People measure project success on a number of criteria, and some of them are totally unrelated to each other. There are both subjective and objective criteria, and the people who assess the criteria will vary in authority and power from project to project. Many inter-organisational projects have their success factors written down and are checked against specific, measurable criteria prior to payments or approvals. Is this enough to make your project a success?
As a project manager you simply have to address any written and specific success criteria. But you also need to look beyond the written or spoken requirements, which are often the minimum success criteria and look to the client's experience on the project versus their expectations, needs and wants. There are often hidden or unspoken agendas that need to be satisfied. You need to speak with not just the sponsor, but all the key stakeholders, influencers. and any proxies for those stakeholders and understand what experiences they are looking for from your project. Some will come from the product or service that is being produced and others will come from the experience of participating in the project.

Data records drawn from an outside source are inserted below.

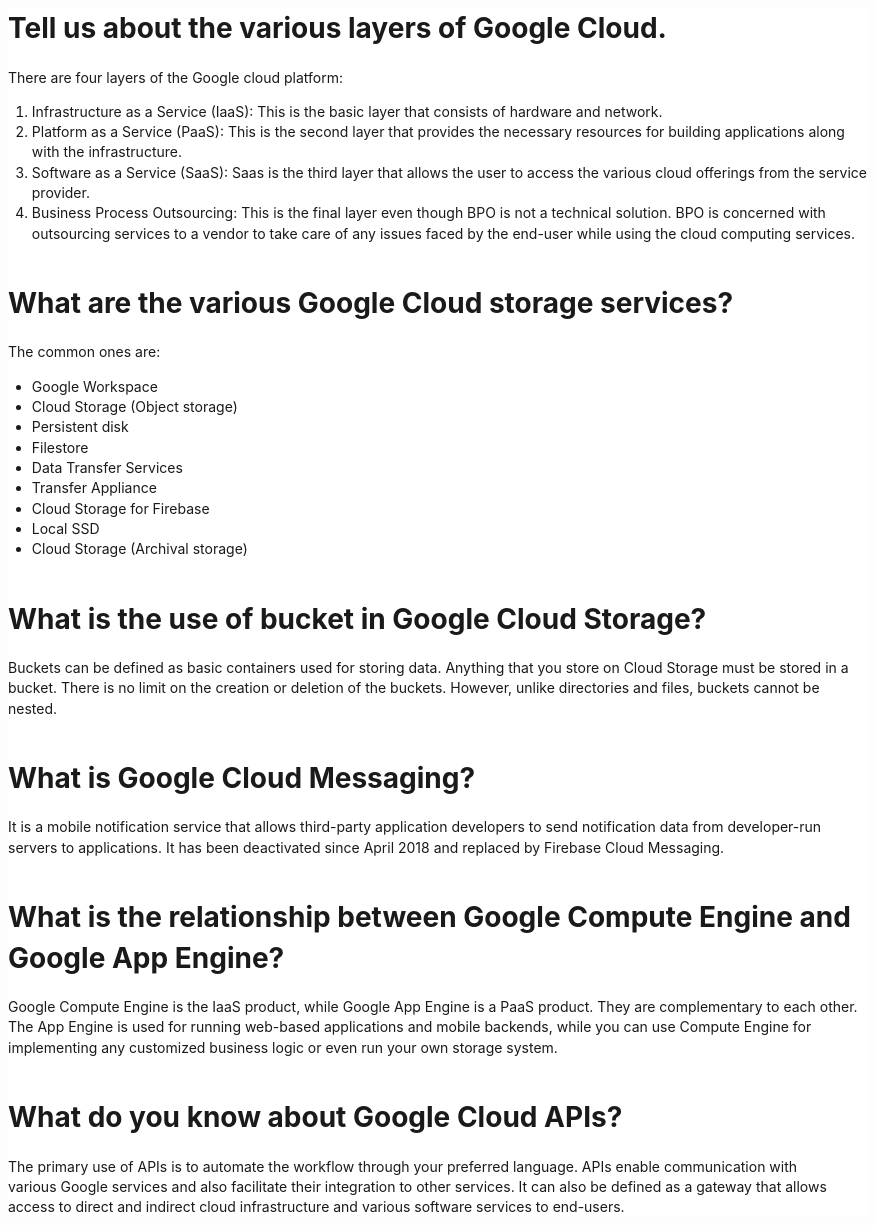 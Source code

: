 # Tell us about the various layers of Google Cloud.
There are four layers of the Google cloud platform:
1. Infrastructure as a Service (IaaS): This is the basic layer that consists of hardware and network.
2. Platform as a Service (PaaS): This is the second layer that provides the necessary resources for building applications along with the infrastructure.
3. Software as a Service (SaaS): Saas is the third layer that allows the user to access the various cloud offerings from the service provider.
4. Business Process Outsourcing: This is the final layer even though BPO is not a technical solution. BPO is concerned with outsourcing services to a vendor to take care of any issues faced by the end-user while using the cloud computing services.

# What are the various Google Cloud storage services?
The common ones are:
* Google Workspace
* Cloud Storage (Object storage)
* Persistent disk
* Filestore
* Data Transfer Services
* Transfer Appliance
* Cloud Storage for Firebase
* Local SSD
* Cloud Storage (Archival storage)

# What is the use of bucket in Google Cloud Storage?

Buckets can be defined as basic containers used for storing data. Anything that you store on Cloud Storage must be stored in a bucket. There is no limit on the creation or deletion of the buckets. However, unlike directories and files, buckets cannot be nested.

# What is Google Cloud Messaging?
It is a mobile notification service that allows third-party application developers to send notification data from developer-run servers to applications. It has been deactivated since April 2018 and replaced by Firebase Cloud Messaging.

# What is the relationship between Google Compute Engine and Google App Engine?
Google Compute Engine is the IaaS product, while Google App Engine is a PaaS product. They are complementary to each other. The App Engine is used for running web-based applications and mobile backends, while you can use Compute Engine for implementing any customized business logic or even run your own storage system.

# What do you know about Google Cloud APIs?
The primary use of APIs is to automate the workflow through your preferred language. APIs enable communication with various Google services and also facilitate their integration to other services. It can also be defined as a gateway that allows access to direct and indirect cloud infrastructure and various software services to end-users.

A typical example of the way people's requirements come in layers is the way problems are handled. Some sponsors want to hear about any significant problem as soon as it occurs and others just want to hear from you when the project is completed with a turnkey solution. Some are looking to impress their peers with a big budget production, while others want a cheap and quick solution to their business problem.
Another example, and one of the most common problems in large corporate project environments, is the tension between development cost and time versus the IT department;'s desire to keep their infrastructure secure and manageable. If you don't address this, often unspoken, requirement early on you and your stakeholders will no doubt be wondering what hit them when the IT time and costs estimates come in.
You need to communicate with your stakeholders and know what experiences they are looking for and manage to both sets of requirements. To do this you'll need to know both who your stakeholders are and what their agendas are.
At this point I'll refer to the Tom Peters Brand You concept and to Noriaki Kano's ideas about understanding requirements for the "how to" bit; you need to use your interpersonal skills in getting people to trust you enough to tell you what their real hopes and fears are, and discuss what you can do for them. When discussing their requirements people often focus on the functional must haves (in the parlance of marketers - the steak) - but you need to step beyond those and find out what will really get people excited from your project (the sizzle.)
And then re-inforce Brand You by doing what it takes to deliver on your promises.